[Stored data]
——————

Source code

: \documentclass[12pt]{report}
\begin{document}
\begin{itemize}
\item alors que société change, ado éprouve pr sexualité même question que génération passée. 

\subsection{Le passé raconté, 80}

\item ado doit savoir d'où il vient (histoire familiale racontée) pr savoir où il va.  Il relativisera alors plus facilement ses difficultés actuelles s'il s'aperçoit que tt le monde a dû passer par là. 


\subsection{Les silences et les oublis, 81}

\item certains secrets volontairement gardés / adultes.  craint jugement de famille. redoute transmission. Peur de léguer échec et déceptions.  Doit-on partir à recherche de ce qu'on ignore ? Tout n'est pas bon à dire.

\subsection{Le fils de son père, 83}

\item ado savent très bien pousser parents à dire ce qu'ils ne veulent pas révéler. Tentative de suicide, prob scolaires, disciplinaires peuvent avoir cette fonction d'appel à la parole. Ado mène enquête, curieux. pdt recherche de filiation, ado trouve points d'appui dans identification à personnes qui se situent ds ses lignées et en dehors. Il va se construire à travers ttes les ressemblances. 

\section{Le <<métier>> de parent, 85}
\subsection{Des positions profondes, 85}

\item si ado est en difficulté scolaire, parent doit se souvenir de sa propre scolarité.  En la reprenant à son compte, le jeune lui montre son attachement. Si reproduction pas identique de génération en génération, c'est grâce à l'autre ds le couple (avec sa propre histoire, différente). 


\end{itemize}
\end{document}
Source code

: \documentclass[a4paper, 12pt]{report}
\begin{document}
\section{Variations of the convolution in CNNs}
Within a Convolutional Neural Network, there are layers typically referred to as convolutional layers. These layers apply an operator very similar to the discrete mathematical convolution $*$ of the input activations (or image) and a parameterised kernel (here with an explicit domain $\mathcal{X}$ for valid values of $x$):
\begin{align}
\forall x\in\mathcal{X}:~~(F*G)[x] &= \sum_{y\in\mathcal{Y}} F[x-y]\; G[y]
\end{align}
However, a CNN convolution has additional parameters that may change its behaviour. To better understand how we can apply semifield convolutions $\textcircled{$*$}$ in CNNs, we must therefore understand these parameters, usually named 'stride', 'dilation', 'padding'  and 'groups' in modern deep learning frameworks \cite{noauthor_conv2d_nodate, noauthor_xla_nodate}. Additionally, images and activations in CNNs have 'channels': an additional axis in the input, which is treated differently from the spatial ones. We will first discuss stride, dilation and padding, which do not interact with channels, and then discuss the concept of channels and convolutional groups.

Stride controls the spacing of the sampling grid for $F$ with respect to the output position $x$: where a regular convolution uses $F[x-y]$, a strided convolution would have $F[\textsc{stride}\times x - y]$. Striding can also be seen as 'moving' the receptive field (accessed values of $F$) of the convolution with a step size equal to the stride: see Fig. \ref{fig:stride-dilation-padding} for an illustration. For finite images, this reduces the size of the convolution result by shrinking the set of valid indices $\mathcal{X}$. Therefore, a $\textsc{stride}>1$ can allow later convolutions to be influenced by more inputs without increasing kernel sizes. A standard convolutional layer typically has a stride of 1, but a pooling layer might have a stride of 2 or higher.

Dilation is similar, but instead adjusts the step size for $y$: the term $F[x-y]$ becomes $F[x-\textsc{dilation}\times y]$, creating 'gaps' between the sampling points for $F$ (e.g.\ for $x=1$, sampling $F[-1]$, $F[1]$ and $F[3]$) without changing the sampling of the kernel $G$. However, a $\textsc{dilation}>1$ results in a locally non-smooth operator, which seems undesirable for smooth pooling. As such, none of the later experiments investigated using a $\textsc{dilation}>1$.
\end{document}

——————

__WHAT IS BEING ASKED__
The answer should contain only the lines from the first line of the entries through the line holding "silences et les", each exactly as written.

__OUTPUT OF THE TASK__
Source code

: \documentclass[12pt]{report}
\begin{document}
\begin{itemize}
\item alors que société change, ado éprouve pr sexualité même question que génération passée. 

\subsection{Le passé raconté, 80}

\item ado doit savoir d'où il vient (histoire familiale racontée) pr savoir où il va.  Il relativisera alors plus facilement ses difficultés actuelles s'il s'aperçoit que tt le monde a dû passer par là. 


\subsection{Les silences et les oublis, 81}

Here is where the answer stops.